ECLI:NL:HR:2001:AD5168
Hoge Raad
- Cassatie
- W.J.M. Davids
- A.J.A. van Dorst
- B.C. de Savornin Lohman
- Rechtspraak.nl
Vernietiging van vonnis en vermindering van geldboete in strafzaak tegen rechtspersoon wegens overtreding van de Gezondheids- en welzijnswet voor dieren
In deze zaak heeft de Hoge Raad op 4 december 2001 uitspraak gedaan in een cassatieberoep tegen een vonnis van de Economische Politierechter in de Arrondissementsrechtbank te 's-Hertogenbosch.
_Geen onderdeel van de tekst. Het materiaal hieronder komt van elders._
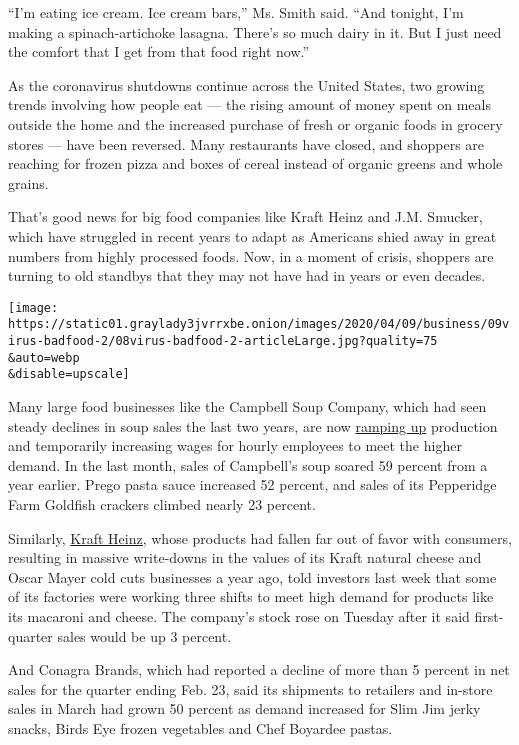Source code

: ``I'm eating ice cream. Ice cream bars,'' Ms. Smith said. ``And tonight,
I'm making a spinach-artichoke lasagna. There's so much dairy in it. But
I just need the comfort that I get from that food right now.''

As the coronavirus shutdowns continue across the United States, two
growing trends involving how people eat --- the rising amount of money
spent on meals outside the home and the increased purchase of fresh or
organic foods in grocery stores --- have been reversed. Many restaurants
have closed, and shoppers are reaching for frozen pizza and boxes of
cereal instead of organic greens and whole grains.

That's good news for big food companies like Kraft Heinz and J.M.
Smucker, which have struggled in recent years to adapt as Americans
shied away in great numbers from highly processed foods. Now, in a
moment of crisis, shoppers are turning to old standbys that they may not
have had in years or even decades.

\texttt{[image: https://static01.graylady3jvrrxbe.onion/images/2020/04/09/business/09virus-badfood-2/08virus-badfood-2-articleLarge.jpg?quality=75\\\&auto=webp\\\&disable=upscale]}

Many large food businesses like the Campbell Soup Company, which had
seen steady declines in soup sales the last two years, are now
\href{https://www.nasdaq.com/articles/coronavirus-campbell-soup-ramping-up-production-2020-03-05}{ramping
up} production and temporarily increasing wages for hourly employees to
meet the higher demand. In the last month, sales of Campbell's soup
soared 59 percent from a year earlier. Prego pasta sauce increased 52
percent, and sales of its Pepperidge Farm Goldfish crackers climbed
nearly 23 percent.

Similarly,
\href{https://www.nytimes3xbfgragh.onion/2019/02/21/business/kraft-heinz-earnings.html?searchResultPosition=3}{Kraft
Heinz,} whose products had fallen far out of favor with consumers,
resulting in massive write-downs in the values of its Kraft natural
cheese and Oscar Mayer cold cuts businesses a year ago, told investors
last week that some of its factories were working three shifts to meet
high demand for products like its macaroni and cheese. The company's
stock rose on Tuesday after it said first-quarter sales would be up 3
percent.

And Conagra Brands, which had reported a decline of more than 5 percent
in net sales for the quarter ending Feb. 23, said its shipments to
retailers and in-store sales in March had grown 50 percent as demand
increased for Slim Jim jerky snacks, Birds Eye frozen vegetables and
Chef Boyardee pastas.

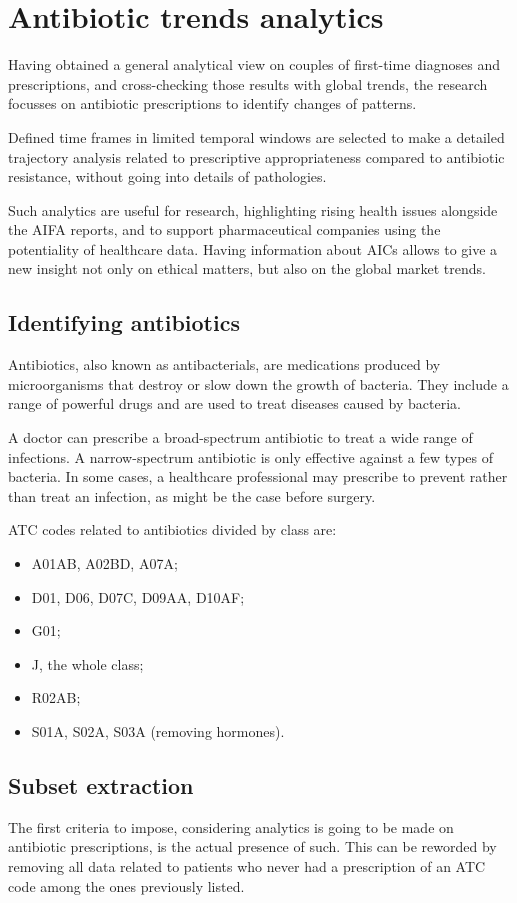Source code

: \chapter{Antibiotic trends analytics}
Having obtained a general analytical view on couples of first-time diagnoses and prescriptions, and cross-checking those results with global trends, the research focusses on antibiotic prescriptions to identify changes of patterns.

Defined time frames in limited temporal windows are selected to make a detailed trajectory analysis related to prescriptive appropriateness compared to antibiotic resistance, without going into details of pathologies.

Such analytics are useful for research, highlighting rising health issues alongside the AIFA reports, and to support pharmaceutical companies using the potentiality of healthcare data. Having information about AICs allows to give a new insight not only on ethical matters, but also on the global market trends.

\section{Identifying antibiotics}
Antibiotics, also known as antibacterials, are medications produced by microorganisms that destroy or slow down the growth of bacteria. They include a range of powerful drugs and are used to treat diseases caused by bacteria. 

A doctor can prescribe a broad-spectrum antibiotic to treat a wide range of infections. A narrow-spectrum antibiotic is only effective against a few types of bacteria. In some cases, a healthcare professional may prescribe to prevent rather than treat an infection, as might be the case before surgery. 
 
 ATC codes related to antibiotics divided by class are:
 \begin{itemize}
 	\item A01AB, A02BD, A07A;
 	\item D01, D06, D07C, D09AA, D10AF;
 	\item G01;
 	\item J, the whole class;
 	\item R02AB;
 	\item S01A, S02A, S03A (removing hormones).
 \end{itemize}

\section{Subset extraction}
The first criteria to impose, considering analytics is going to be made on antibiotic prescriptions, is the actual presence of such. This can be reworded by removing all data related to patients who never had a prescription of an ATC code among the ones previously listed.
De zaak betreft een rechtspersoon die was veroordeeld tot een geldboete van vijfhonderd gulden wegens overtreding van een voorschrift gesteld krachtens artikel 60, eerste lid van de Gezondheids- en welzijnswet voor dieren. De verdachte heeft op 11 mei 1999 beroep in cassatie ingesteld, en de zaak is voor het eerst behandeld op de zitting van de Hoge Raad op 24 juli 2001. De Advocaat-Generaal Wortel heeft geconcludeerd tot vernietiging van de bestreden uitspraak, maar uitsluitend ten aanzien van de strafoplegging. De Hoge Raad heeft vastgesteld dat de redelijke termijn, zoals bedoeld in artikel 6, eerste lid van het EVRM, is overschreden, wat heeft geleid tot strafvermindering. De Hoge Raad heeft het bestreden vonnis vernietigd, maar enkel wat betreft de hoogte van de opgelegde geldboete, en deze verminderd tot vierhonderdvijftig gulden. Het beroep is voor het overige verworpen. De uitspraak benadrukt het belang van de redelijke termijn in strafzaken en de gevolgen daarvan voor de strafoplegging.